今回、4年半ぶりに日中韓首脳会談が開催されることになった背景には、各国それぞれの思惑があると考えられる。半導体など重要分野においては、日韓は米国などとともに、サプライチェーンの再構築に動いている。さらに米国からは、半導体関連で中国への輸出規制を要請されている。しかしながら、安全保障に関わる一部の重要物資を除けば、両国ともに中国との貿易拡大に期待しているのである。

バイデン米政権は5月14日に、中国製電気自動車(EV)への制裁関税を、現在の25%から100%にまで一気に引き上げるなどの措置を打ち出した。これに対して、中国は事実上の報復の動きを見せている。中国商務省は19日に、日本、米国、欧州連合(EU)、台湾から輸入する一部化学製品に対する反ダンピング(不当廉売)調査に着手した、と発表した。調査対象は、自動車部品などに使われるポリアセタール樹脂と呼ばれるプラスチック製品だ。

日本がその対象となったのは、昨年、先端半導体、半導体製造装置の対中輸出規制で米国と足並みを揃えたことの報復だろう(コラム「米中対立が追加関税の報復合戦に発展する可能性」、2024年5月21日)。

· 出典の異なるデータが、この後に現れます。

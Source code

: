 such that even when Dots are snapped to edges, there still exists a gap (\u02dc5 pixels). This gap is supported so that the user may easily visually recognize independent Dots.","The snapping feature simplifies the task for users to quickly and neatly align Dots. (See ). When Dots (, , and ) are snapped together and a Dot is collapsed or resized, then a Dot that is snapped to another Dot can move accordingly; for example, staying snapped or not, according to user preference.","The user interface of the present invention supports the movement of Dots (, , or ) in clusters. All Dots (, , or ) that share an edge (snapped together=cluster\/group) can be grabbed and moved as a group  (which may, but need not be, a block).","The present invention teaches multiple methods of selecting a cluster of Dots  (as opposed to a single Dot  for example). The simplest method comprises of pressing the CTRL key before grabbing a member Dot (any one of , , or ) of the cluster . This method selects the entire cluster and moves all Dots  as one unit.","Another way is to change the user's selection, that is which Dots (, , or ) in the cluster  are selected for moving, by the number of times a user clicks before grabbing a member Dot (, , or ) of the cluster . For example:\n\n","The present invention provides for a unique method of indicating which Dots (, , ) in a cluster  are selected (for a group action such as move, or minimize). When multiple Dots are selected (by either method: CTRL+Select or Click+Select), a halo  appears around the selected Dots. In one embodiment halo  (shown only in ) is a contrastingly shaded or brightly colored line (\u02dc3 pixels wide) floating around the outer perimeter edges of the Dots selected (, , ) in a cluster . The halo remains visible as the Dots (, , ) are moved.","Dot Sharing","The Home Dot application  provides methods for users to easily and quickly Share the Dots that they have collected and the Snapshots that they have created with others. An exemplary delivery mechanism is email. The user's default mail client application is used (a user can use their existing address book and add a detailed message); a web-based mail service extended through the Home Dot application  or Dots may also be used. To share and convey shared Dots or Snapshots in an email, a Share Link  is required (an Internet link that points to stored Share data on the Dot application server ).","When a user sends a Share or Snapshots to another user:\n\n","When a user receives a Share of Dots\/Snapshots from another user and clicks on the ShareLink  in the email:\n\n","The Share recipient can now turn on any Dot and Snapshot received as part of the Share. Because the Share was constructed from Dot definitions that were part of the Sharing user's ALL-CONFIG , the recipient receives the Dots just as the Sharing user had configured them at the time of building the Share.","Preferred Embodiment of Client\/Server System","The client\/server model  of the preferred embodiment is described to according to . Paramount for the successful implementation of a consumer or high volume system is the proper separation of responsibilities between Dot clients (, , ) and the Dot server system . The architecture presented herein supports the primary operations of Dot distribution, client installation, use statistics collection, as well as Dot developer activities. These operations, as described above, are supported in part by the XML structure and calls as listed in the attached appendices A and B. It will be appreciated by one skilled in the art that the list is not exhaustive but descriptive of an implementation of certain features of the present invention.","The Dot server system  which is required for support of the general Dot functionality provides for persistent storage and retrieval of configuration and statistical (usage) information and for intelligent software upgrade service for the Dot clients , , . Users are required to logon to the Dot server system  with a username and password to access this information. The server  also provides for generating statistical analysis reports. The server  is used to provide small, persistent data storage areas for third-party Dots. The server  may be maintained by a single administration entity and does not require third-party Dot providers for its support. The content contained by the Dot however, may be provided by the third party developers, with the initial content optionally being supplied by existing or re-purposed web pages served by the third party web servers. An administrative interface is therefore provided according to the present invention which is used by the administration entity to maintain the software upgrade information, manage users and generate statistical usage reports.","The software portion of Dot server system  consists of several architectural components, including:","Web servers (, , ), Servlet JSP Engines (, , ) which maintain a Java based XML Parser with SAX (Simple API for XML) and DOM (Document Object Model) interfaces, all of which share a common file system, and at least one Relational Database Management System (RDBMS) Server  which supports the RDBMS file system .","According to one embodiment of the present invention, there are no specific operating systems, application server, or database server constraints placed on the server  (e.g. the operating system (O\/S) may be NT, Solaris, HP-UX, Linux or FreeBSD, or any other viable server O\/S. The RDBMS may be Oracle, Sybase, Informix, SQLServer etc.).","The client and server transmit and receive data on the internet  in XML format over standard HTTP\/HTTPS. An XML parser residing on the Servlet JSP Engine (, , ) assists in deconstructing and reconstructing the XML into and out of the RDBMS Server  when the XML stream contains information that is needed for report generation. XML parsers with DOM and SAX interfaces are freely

こうした点も踏まえ、日本には対中政策においては米国と完全に足並みを揃えている訳ではないことを説明し、中国からの制裁回避と関係改善を狙う意図も、今回の会談にはあるのではないか。

中国は11月の米国大統領選挙後も視野に

中国にとっては、経済分野で日韓との連携を強化すれば、貿易面などでの中国囲い込みを志向する米国と両国との関係にくさびを打ち込むこともできる、という計算があるのではないか。実際、首脳会談で中国の李強首相は、日韓首脳に対して、(米国が求める)保護主義や貿易規制を拒み、自由貿易を堅持するよう促した、と伝えられている。

さらに、11月の大統領選挙でトランプ前大統領が再選されれば、米国はより「米国第一主義」の傾向を強め、バイデン政権の下で強化された先進諸国が連携して中国・ロシアなどに対抗する現在の構図に変化が生じる可能性が高い。この点を見越して、中国は前もって日韓との関係改善に動いている面もあるのではないか。

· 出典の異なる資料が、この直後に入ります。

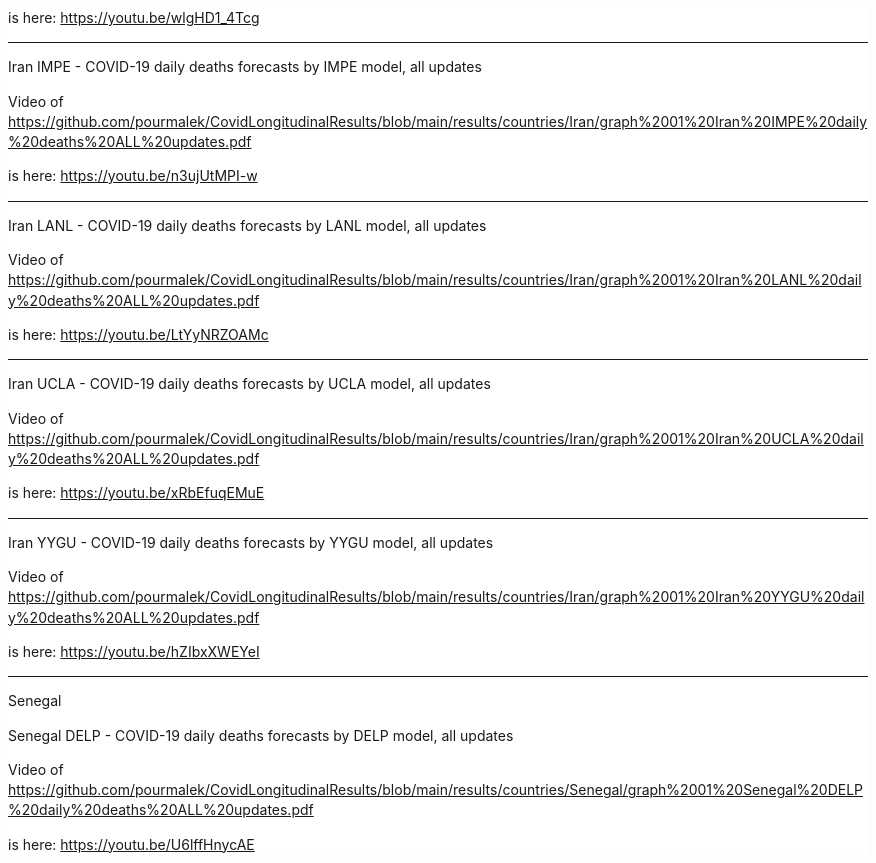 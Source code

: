 is here:
https://youtu.be/wlgHD1_4Tcg 

***

Iran IMPE - COVID-19 daily deaths forecasts by IMPE model, all updates

Video of 
https://github.com/pourmalek/CovidLongitudinalResults/blob/main/results/countries/Iran/graph%2001%20Iran%20IMPE%20daily%20deaths%20ALL%20updates.pdf

is here:
https://youtu.be/n3ujUtMPI-w 

***

Iran LANL - COVID-19 daily deaths forecasts by LANL model, all updates

Video of 
https://github.com/pourmalek/CovidLongitudinalResults/blob/main/results/countries/Iran/graph%2001%20Iran%20LANL%20daily%20deaths%20ALL%20updates.pdf

is here:
https://youtu.be/LtYyNRZOAMc 

***

Iran UCLA - COVID-19 daily deaths forecasts by UCLA model, all updates

Video of 
https://github.com/pourmalek/CovidLongitudinalResults/blob/main/results/countries/Iran/graph%2001%20Iran%20UCLA%20daily%20deaths%20ALL%20updates.pdf

is here:
https://youtu.be/xRbEfuqEMuE 

***

Iran YYGU - COVID-19 daily deaths forecasts by YYGU model, all updates

Video of 
https://github.com/pourmalek/CovidLongitudinalResults/blob/main/results/countries/Iran/graph%2001%20Iran%20YYGU%20daily%20deaths%20ALL%20updates.pdf

is here:
https://youtu.be/hZIbxXWEYeI 

***


Senegal

Senegal DELP - COVID-19 daily deaths forecasts by DELP model, all updates

Video of 
https://github.com/pourmalek/CovidLongitudinalResults/blob/main/results/countries/Senegal/graph%2001%20Senegal%20DELP%20daily%20deaths%20ALL%20updates.pdf 

is here:
https://youtu.be/U6lffHnycAE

そして、不動産不況などを受けて国内経済が悪化していることが、日韓との経済関係を強化して、自国経済の安定を図りたいという中国側の思惑を生じさせていることもあるだろう。

北朝鮮は大陸間弾道ミサイル(ICBM)の開発を本格化し、2023年11月には、軍事偵察衛星を打ち上げた。韓国は中国に働きかけ、核・ミサイル開発の自制を促すよう求めたい考えだ。ただし、この日中韓首脳会談は従来、安全保障の問題には深く踏み込まない傾向があり、北朝鮮問題も大きな議題とならなかったのではないか。また、日韓は中国の海洋進出への懸念を表明し、中国は台湾問題への関与をけん制する可能性があるが、これも主要議題とはならなかったのではないか。

6つの重要議題と「未来志向」

日中韓首脳会談は、各国間で意見の隔たりが大きく合意点が見出しにくい安全保障問題よりも、より協調が容易な経済面での協力強化を強く打ち出した。

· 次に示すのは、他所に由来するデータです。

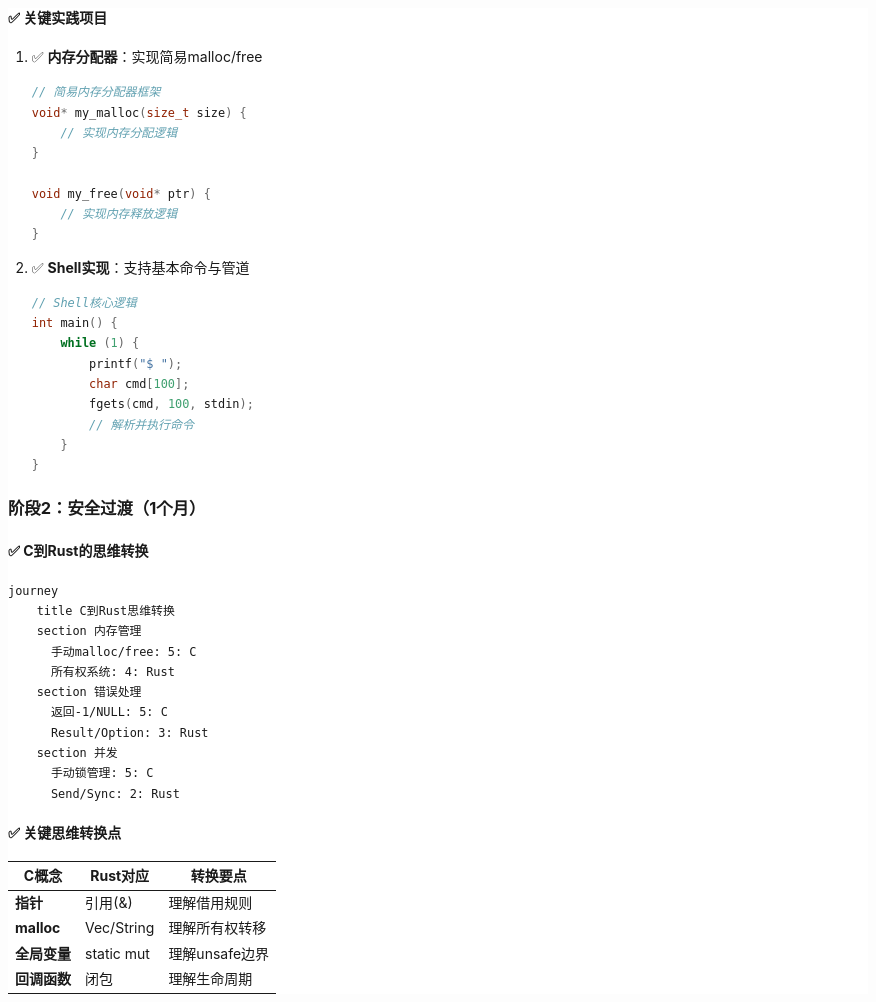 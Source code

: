 #### ✅ 关键实践项目
1. ✅ **内存分配器**：实现简易malloc/free
   ```c
   // 简易内存分配器框架
   void* my_malloc(size_t size) {
       // 实现内存分配逻辑
   }
   
   void my_free(void* ptr) {
       // 实现内存释放逻辑
   }
   ```

2. ✅ **Shell实现**：支持基本命令与管道
   ```c
   // Shell核心逻辑
   int main() {
       while (1) {
           printf("$ ");
           char cmd[100];
           fgets(cmd, 100, stdin);
           // 解析并执行命令
       }
   }
   ```

### 阶段2：安全过渡（1个月）
#### ✅ C到Rust的思维转换
```mermaid
journey
    title C到Rust思维转换
    section 内存管理
      手动malloc/free: 5: C
      所有权系统: 4: Rust
    section 错误处理
      返回-1/NULL: 5: C
      Result/Option: 3: Rust
    section 并发
      手动锁管理: 5: C
      Send/Sync: 2: Rust
```

#### ✅ 关键思维转换点
| C概念 | Rust对应 | 转换要点 |
|------|---------|---------|
| **指针** | 引用(&) | 理解借用规则 |
| **malloc** | Vec/String | 理解所有权转移 |
| **全局变量** | static mut | 理解unsafe边界 |
| **回调函数** | 闭包 | 理解生命周期 |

首脳会談では1)人的交流、2)科学技術、3)持続可能な開発、4)公衆衛生、5)経済協力・貿易、6)平和・安保――の6分野を重点議題に据えられた。さらに、こうした分野で、3か国の「未来志向」の協力が前面に打ち出された。「未来志向」という言葉は、2019年12月の前回の日中韓首脳会談でも使われたものだ。

特に重視されているのが、3か国間での投資促進だ。中国では、海外からの直接投資が急減している。中国国家外貨管理局によると、2023年の外国企業からの直接投資が前年比で8割減少した。米中間での対立など、地政学リスクの拡大と不動産不況による経済の悪化の影響から、中国では海外からの直接投資が大幅に減少し、それが経済のさらなる悪化をもたらしている。こうしたもと、中国は日韓からの投資拡大に期待しているだろう。

また、日本貿易振興機構(ジェトロ)によると、2023年の日本から韓国への直接投資額は1兆4,500万ドルのマイナスとなった。これは、電機、機械、小売りなどの分野で、日本企業が韓国から撤退する大型の案件があったためだ。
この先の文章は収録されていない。